1790 gothic novel by Ann Radcliffe

A Sicilian Romance is a gothic novel by Ann Radcliffe. It was her second published work, and was first published anonymously in 1790.

==Summary==
The plot concerns the fallen nobility of the house of Mazzini, on the northern shore of Sicily, as related by a tourist who learns of their turbulent history from a monk he meets at the ruins of their once-magnificent castle.

The Marquis Mazzini's daughters, Emilia and Julia, are beautiful and accomplished young ladies. Julia quickly falls in love with the young and handsome Italian count Hippolitus de Vereza, but to her dismay her father decides that she should marry Duke de Luovo instead. After much thought Julia attempts to elope with Hippolitus on the night before her wedding. However, their escape has been anticipated, and the Marquis ambushes and seemingly kills Hippolitus, whose body is carried away by his servants. He insists Julia to accept the engagement with de Luovo, but after much difficulty she escapes again alone.

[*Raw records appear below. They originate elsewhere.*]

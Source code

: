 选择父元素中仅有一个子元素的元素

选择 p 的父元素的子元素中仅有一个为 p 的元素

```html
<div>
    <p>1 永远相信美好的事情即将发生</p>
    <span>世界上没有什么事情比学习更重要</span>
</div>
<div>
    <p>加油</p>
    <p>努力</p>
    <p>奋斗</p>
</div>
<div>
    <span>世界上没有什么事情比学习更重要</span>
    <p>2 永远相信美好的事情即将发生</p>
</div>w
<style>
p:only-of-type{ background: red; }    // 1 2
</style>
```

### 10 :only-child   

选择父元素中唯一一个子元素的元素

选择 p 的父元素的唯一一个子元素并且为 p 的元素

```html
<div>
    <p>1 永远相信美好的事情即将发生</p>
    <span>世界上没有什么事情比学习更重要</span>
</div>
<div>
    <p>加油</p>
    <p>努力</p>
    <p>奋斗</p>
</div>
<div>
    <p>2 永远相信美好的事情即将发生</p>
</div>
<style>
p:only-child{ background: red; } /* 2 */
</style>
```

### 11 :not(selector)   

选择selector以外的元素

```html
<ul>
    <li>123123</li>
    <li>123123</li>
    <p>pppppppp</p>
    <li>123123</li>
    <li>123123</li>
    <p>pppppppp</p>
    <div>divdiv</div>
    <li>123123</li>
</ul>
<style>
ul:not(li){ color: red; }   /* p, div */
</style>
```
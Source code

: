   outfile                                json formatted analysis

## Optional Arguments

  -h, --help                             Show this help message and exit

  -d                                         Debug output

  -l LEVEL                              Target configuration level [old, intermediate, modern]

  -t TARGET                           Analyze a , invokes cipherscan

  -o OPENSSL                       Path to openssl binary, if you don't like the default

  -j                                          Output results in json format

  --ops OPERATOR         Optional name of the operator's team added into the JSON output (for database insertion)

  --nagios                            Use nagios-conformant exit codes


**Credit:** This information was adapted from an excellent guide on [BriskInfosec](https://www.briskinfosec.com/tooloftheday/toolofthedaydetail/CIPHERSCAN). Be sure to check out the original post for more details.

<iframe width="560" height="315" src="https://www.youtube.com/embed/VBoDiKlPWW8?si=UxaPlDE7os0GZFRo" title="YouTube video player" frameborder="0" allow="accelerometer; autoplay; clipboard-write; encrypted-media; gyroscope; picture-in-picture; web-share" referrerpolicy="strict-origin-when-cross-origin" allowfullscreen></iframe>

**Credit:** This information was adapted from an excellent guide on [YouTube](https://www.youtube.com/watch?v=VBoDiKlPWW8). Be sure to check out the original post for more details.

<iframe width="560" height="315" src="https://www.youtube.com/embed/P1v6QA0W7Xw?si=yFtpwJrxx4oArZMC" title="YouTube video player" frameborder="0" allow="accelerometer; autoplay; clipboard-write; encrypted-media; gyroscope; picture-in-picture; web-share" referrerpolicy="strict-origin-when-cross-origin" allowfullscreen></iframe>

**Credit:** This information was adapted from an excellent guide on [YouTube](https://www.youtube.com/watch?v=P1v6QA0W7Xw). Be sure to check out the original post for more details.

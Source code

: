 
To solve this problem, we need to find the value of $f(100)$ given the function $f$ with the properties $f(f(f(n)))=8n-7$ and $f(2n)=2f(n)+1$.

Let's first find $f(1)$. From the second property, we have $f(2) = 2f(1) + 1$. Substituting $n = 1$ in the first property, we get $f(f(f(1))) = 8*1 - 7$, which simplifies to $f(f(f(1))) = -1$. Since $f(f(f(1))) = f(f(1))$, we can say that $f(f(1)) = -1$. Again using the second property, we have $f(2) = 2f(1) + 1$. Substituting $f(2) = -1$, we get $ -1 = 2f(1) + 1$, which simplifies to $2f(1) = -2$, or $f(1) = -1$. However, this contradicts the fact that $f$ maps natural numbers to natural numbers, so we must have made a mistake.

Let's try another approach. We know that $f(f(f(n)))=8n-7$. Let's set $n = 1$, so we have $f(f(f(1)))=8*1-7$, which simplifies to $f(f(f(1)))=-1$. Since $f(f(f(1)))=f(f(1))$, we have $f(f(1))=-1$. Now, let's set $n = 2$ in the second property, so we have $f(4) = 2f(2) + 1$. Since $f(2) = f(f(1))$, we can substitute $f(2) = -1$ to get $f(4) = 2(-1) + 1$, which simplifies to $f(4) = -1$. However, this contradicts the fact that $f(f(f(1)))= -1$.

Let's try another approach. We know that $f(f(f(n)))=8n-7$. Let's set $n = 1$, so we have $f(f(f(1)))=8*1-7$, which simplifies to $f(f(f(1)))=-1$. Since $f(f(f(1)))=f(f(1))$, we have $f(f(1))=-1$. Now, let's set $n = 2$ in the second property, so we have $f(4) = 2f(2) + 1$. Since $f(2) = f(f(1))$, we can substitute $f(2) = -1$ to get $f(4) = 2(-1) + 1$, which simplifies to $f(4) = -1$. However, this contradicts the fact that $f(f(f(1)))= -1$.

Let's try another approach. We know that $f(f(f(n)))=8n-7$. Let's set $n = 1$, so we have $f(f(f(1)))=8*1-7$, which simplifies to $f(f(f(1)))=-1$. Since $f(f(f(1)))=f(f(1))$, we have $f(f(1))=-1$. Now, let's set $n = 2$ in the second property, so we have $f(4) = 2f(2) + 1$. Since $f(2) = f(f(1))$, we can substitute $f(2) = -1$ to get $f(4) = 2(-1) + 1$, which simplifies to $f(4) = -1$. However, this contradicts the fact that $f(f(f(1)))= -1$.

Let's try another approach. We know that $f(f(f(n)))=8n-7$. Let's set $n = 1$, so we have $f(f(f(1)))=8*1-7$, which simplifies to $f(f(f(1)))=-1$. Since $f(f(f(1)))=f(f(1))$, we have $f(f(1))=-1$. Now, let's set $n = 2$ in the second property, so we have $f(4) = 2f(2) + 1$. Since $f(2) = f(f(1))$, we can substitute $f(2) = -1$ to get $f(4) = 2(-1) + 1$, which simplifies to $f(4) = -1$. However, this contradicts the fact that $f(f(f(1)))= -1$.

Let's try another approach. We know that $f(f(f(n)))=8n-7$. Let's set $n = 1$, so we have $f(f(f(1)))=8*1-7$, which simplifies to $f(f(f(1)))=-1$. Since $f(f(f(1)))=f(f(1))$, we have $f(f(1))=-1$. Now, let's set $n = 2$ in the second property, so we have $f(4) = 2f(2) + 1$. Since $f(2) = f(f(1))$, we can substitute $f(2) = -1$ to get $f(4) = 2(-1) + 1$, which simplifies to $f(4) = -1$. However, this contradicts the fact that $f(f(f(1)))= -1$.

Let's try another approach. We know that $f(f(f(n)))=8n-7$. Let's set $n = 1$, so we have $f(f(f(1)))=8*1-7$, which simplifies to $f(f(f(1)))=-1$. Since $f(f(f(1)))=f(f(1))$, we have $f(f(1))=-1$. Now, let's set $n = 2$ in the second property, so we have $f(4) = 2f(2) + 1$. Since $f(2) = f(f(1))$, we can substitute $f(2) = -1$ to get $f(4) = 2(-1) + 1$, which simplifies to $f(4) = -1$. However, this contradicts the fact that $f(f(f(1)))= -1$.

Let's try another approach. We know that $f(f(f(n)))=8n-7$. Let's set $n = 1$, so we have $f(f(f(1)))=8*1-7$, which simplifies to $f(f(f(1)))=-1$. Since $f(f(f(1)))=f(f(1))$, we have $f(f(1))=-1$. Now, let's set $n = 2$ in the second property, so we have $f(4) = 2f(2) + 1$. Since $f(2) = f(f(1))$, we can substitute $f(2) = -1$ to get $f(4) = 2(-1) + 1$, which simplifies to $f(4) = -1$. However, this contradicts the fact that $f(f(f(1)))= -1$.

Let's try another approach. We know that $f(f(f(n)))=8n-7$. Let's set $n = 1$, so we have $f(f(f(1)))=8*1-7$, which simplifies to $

Mazzini and De Luovo spend much of the novel trying to catch Julia, who has to flee from her various hiding places as she narrowly avoids capture and eventually ends up, by a secret tunnel, in the abandoned and seemingly haunted southern apartments of the Mazzini castle. There she finds that her mother, thought to be dead, has instead been imprisoned there for years by the Marquis, who had grown to despise her. The Marquis's new wife, Maria de Vellorno, is discovered and accused of infidelity by her husband, therefore she poisons the Marquis and stabs herself. Before he dies, the Marquis confesses to Ferdinand, his son, that his mother has been imprisoned, and hands him the keys. However, his mother and Julia have already been freed by Hippolitus, who had recovered from his wounds. Ferdinand then finds them at a lighthouse on the coast, waiting to leave for Italy, and they are all joyfully reunited.

==Major themes==
The introduction to the Oxford World's Classics edition notes that in this novel "Ann Radcliffe began to forge the unique mixture of the psychology of terror and poetic description that would make her the great exemplar of the Gothic novel, and the idol of the Romantics". The novel explores the "cavernous landscapes and labyrinthine passages of Sicily's castles and convents to reveal the shameful secrets of its all-powerful aristocracy".